Di Francesca Guglielmino | 23 Marzo 2026

Parmigiana di melanzane light - ButtalaPasta.it
La parmigiana è uno di quei piatti che mettono d’accordo tutti. Al primo morso si dimenticano le discussioni, i bambini la mangiano senza storie, gli ospiti chiedono il bis. E poi arriva il giorno dopo, e ci si guarda allo specchio con un sospiro.
Perché la parmigiana classica, quella con le melanzane fritte che nuotano nell’olio e la mozzarella che cola, è buona ma pesa. E si sente. Per anni ho pensato che fosse impossibile farne una versione leggera senza tradirne l’anima.
Poi ho cominciato a sperimentare, e ho scoperto che la differenza non la fa il sapore, ma la tecnica. La parmigiana light non è un compromesso, è una scelta. E mangiata anche due giorni di fila, non lascia rimpianti.
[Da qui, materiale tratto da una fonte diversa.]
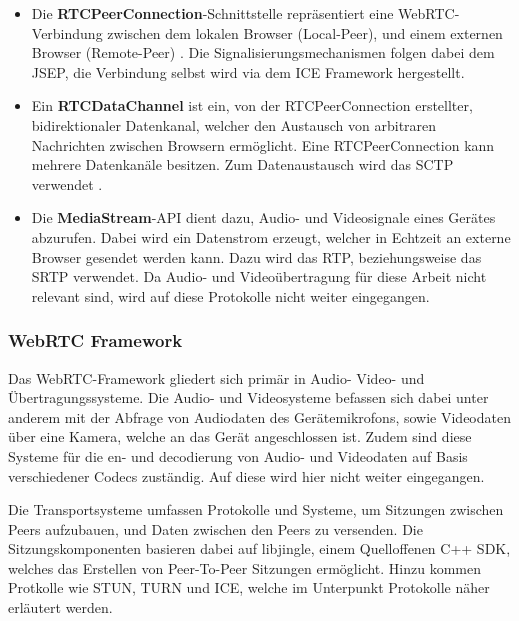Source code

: \begin{itemize}
  \item Die \textbf{RTCPeerConnection}-Schnittstelle repräsentiert eine WebRTC-Verbindung zwischen dem lokalen Browser (Local-Peer), und einem externen Browser (Remote-Peer) \cite{rtcpeerconnection}. Die Signalisierungsmechanismen folgen dabei dem \ac{JSEP}, die Verbindung selbst wird via dem \ac{ICE} Framework hergestellt.
  
  \item Ein \textbf{RTCDataChannel} ist ein, von der RTCPeerConnection erstellter, bidirektionaler Datenkanal, welcher den Austausch von arbitraren Nachrichten zwischen Browsern ermöglicht. Eine RTCPeerConnection kann mehrere Datenkanäle besitzen. Zum Datenaustausch wird das \ac{SCTP} verwendet \cite{rtcpeerconnection}.
  
  \item Die \textbf{MediaStream}-\acs{API} dient dazu, Audio- und Videosignale eines Gerätes abzurufen. Dabei wird ein Datenstrom erzeugt, welcher in Echtzeit an externe Browser gesendet werden kann. Dazu wird das \ac{RTP}, beziehungsweise das \ac{SRTP} verwendet. Da Audio- und Videoübertragung für diese Arbeit nicht relevant sind, wird auf diese Protokolle nicht weiter eingegangen.
\end{itemize}

\subsubsection*{WebRTC Framework}
Das \acs{WebRTC}-Framework gliedert sich primär in Audio- Video- und Übertragungssysteme. Die Audio- und Videosysteme befassen sich dabei unter anderem mit der Abfrage von Audiodaten des Gerätemikrofons, sowie Videodaten über eine Kamera, welche an das Gerät angeschlossen ist. Zudem sind diese Systeme für die en- und decodierung von Audio- und Videodaten auf Basis verschiedener \glqq{}Codecs\grqq{} zuständig. Auf diese wird hier nicht weiter eingegangen.\par

Die Transportsysteme umfassen Protokolle und Systeme, um Sitzungen zwischen Peers aufzubauen, und Daten zwischen den Peers zu versenden. Die Sitzungskomponenten basieren dabei auf \glqq{}libjingle\grqq{}, einem Quelloffenen C++ \ac{SDK}, welches das Erstellen von Peer-To-Peer Sitzungen ermöglicht. Hinzu kommen Protkolle wie \acs{STUN}, \acs{TURN} und \acs{ICE}, welche im Unterpunkt \glqq{}Protokolle\grqq{} näher erläutert werden.


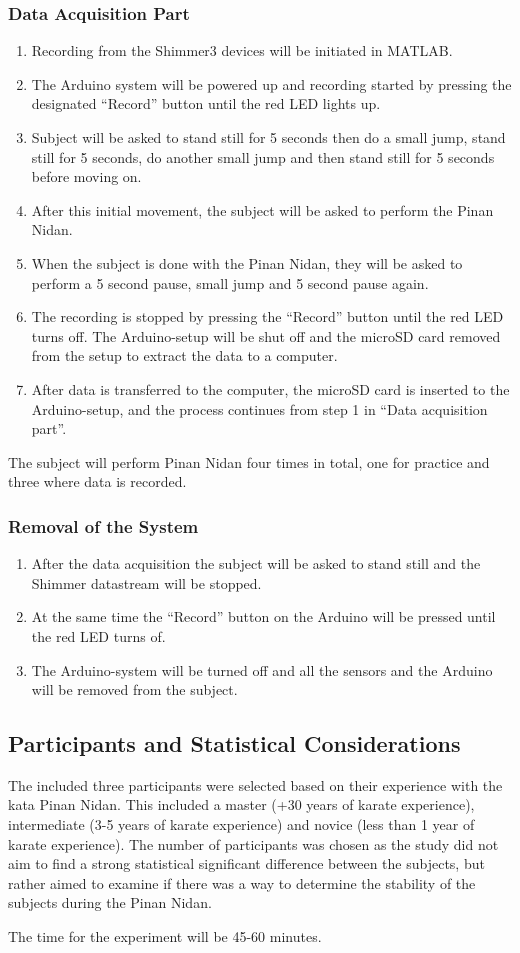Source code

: \subsubsection{Data Acquisition Part}
\begin{enumerate}
\item Recording from the Shimmer3 devices will be initiated in MATLAB.
\item The Arduino system will be powered up and recording started by pressing the designated “Record” button until the red LED lights up.
\item Subject will be asked to stand still for 5 seconds then do a small jump, stand still for 5 seconds, do another small jump and then stand still for 5 seconds before moving on.
\item After this initial movement, the subject will be asked to perform the Pinan Nidan.
\item When the subject is done with the Pinan Nidan, they will be asked to perform a 5 second pause, small jump and 5 second pause again.
\item The recording is stopped by pressing the “Record” button until the red LED turns off. The Arduino-setup will be shut off and the microSD card removed from the setup to extract the data to a computer.
\item After data is transferred to the computer, the microSD card is inserted to the Arduino-setup, and the process continues from step 1 in “Data acquisition part”.
\end{enumerate}

The subject will perform Pinan Nidan four times in total, one for practice and three where data is recorded.

\subsubsection{Removal of the System}
\begin{enumerate}
\item After the data acquisition the subject will be asked to stand still and the Shimmer datastream will be stopped. 
\item At the same time the “Record” button on the Arduino will be pressed until the red LED turns of. 
\item The Arduino-system will be turned off and all the sensors and the Arduino will be removed from the subject.
\end{enumerate}

\subsection{Participants and Statistical Considerations}
The included three participants were selected based on their experience with the kata Pinan Nidan. This included a master (+30 years of karate experience), intermediate (3-5 years of karate experience) and novice (less than 1 year of karate experience). The number of participants was chosen as the study did not aim to find a strong statistical significant difference between the subjects, but rather aimed to examine if there was a way to determine the stability of the subjects during the Pinan Nidan.

The time for the experiment will be 45-60 minutes.
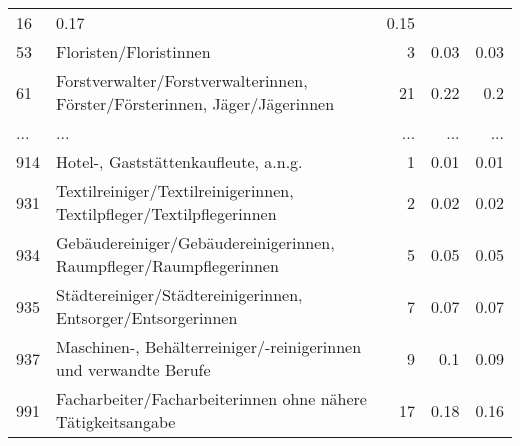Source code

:\begin{longtable}{lXrrr}
          \num{16} &
          \num[round-mode=places,round-precision=2]{0,17} &
          \num[round-mode=places,round-precision=2]{0,15} \\
        53 & \multicolumn{1}{X}{Floristen/Floristinnen} & %
          \num{3} &
          \num[round-mode=places,round-precision=2]{0,03} &
          \num[round-mode=places,round-precision=2]{0,03} \\
        61 & \multicolumn{1}{X}{Forstverwalter/Forstverwalterinnen, Förster/Försterinnen, Jäger/Jägerinnen} & %
          \num{21} &
          \num[round-mode=places,round-precision=2]{0,22} &
          \num[round-mode=places,round-precision=2]{0,2} \\
       ... & ... & ... & ... & ... \\
        914 & \multicolumn{1}{X}{Hotel-, Gaststättenkaufleute, a.n.g.} & %
          \num{1} &
          \num[round-mode=places,round-precision=2]{0,01} &
          \num[round-mode=places,round-precision=2]{0,01} \\

        931 & \multicolumn{1}{X}{Textilreiniger/Textilreinigerinnen, Textilpfleger/Textilpflegerinnen} & %
          \num{2} &
          \num[round-mode=places,round-precision=2]{0,02} &
          \num[round-mode=places,round-precision=2]{0,02} \\

        934 & \multicolumn{1}{X}{Gebäudereiniger/Gebäudereinigerinnen, Raumpfleger/Raumpflegerinnen} & %
          \num{5} &
          \num[round-mode=places,round-precision=2]{0,05} &
          \num[round-mode=places,round-precision=2]{0,05} \\

        935 & \multicolumn{1}{X}{Städtereiniger/Städtereinigerinnen, Entsorger/Entsorgerinnen} & %
          \num{7} &
          \num[round-mode=places,round-precision=2]{0,07} &
          \num[round-mode=places,round-precision=2]{0,07} \\

        937 & \multicolumn{1}{X}{Maschinen-, Behälterreiniger/-reinigerinnen und verwandte Berufe} & %
          \num{9} &
          \num[round-mode=places,round-precision=2]{0,1} &
          \num[round-mode=places,round-precision=2]{0,09} \\

        991 & \multicolumn{1}{X}{Facharbeiter/Facharbeiterinnen ohne nähere Tätigkeitsangabe} & %
          \num{17} &
          \num[round-mode=places,round-precision=2]{0,18} &
          \num[round-mode=places,round-precision=2]{0,16} \\


\end{longtable}

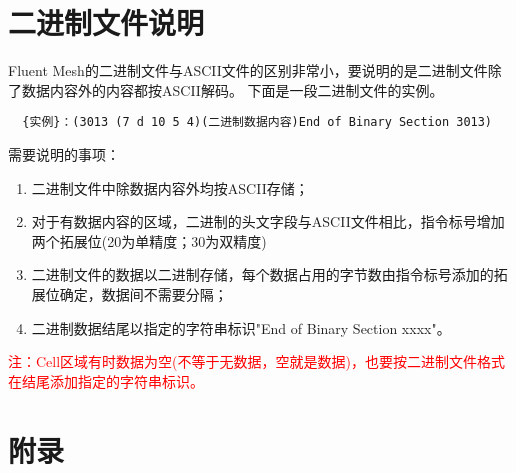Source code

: \documentclass[lang=cn,11pt,a4paper]{elegantpaper} %
\begin{document}
\section{二进制文件说明}

Fluent Mesh的二进制文件与ASCII文件的区别非常小，要说明的是二进制文件除了数据内容外的内容都按ASCII解码。
下面是一段二进制文件的实例。

\begin{lstlisting}
  {实例}：(3013 (7 d 10 5 4)(二进制数据内容)End of Binary Section 3013)
\end{lstlisting}

需要说明的事项：
\begin{enumerate}
  \item 二进制文件中除数据内容外均按ASCII存储；
  \item 对于有数据内容的区域，二进制的头文字段与ASCII文件相比，指令标号增加两个拓展位(20为单精度；30为双精度)
  \item 二进制文件的数据以二进制存储，每个数据占用的字节数由指令标号添加的拓展位确定，数据间不需要分隔；
  \item 二进制数据结尾以指定的字符串标识"End of Binary Section xxxx"。
\end{enumerate}
\textcolor{red}{注：Cell区域有时数据为空(不等于无数据，空就是数据)，也要按二进制文件格式在结尾添加指定的字符串标识。}


\section{附录}
\end{document}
Il segreto sono le melanzane non fritte per la parmigiana light: la ricetta
La vera svolta arriva dalle melanzane. Nella ricetta classica si tagliano a fette, si infarinano, si friggono in olio abbondante. Assorbono grasso come spugne, e quello che si sente dopo è proprio l’effetto di quell’olio che resta nello stomaco. La versione light le sostituisce con melanzane grigliate o cotte al forno. E il peso, in tavola e sullo stomaco, si dimezza. Gli ingredienti che ci serviranno per la nostra parmigiana, dunque, sono i seguenti:
- 1 kg di melanzane tonde e sode
- 500 ml di passata di pomodoro
- 250 g di mozzarella light
- 50 g di parmigiano grattugiato
- Basilico fresco
- Olio extravergine d’oliva
- Sale
- Pepe.
Il procedimento che non sbaglia mai
Si lavano le melanzane, si tagliano a fette di mezzo centimetro nel senso della lunghezza. Si dispongono su una teglia rivestita di carta forno, si spennellano con un filo d’olio, si salano leggermente. Si infornano a 200 gradi per 15 minuti, girandole a metà cottura, fino a quando sono morbide e leggermente dorate. Si tolgono e si lasciano intiepidire. Nel frattempo si prepara il sugo: in una padella si scalda un cucchiaio d’olio, si aggiunge la passata, si sala, si aggiungono le foglie di basilico spezzate a mano, e si lascia insaporire per dieci minuti. In una teglia rettangolare si stende uno strato di sugo, poi uno di melanzane, poi la mozzarella tagliata a dadini, poi il parmigiano, e ancora basilico.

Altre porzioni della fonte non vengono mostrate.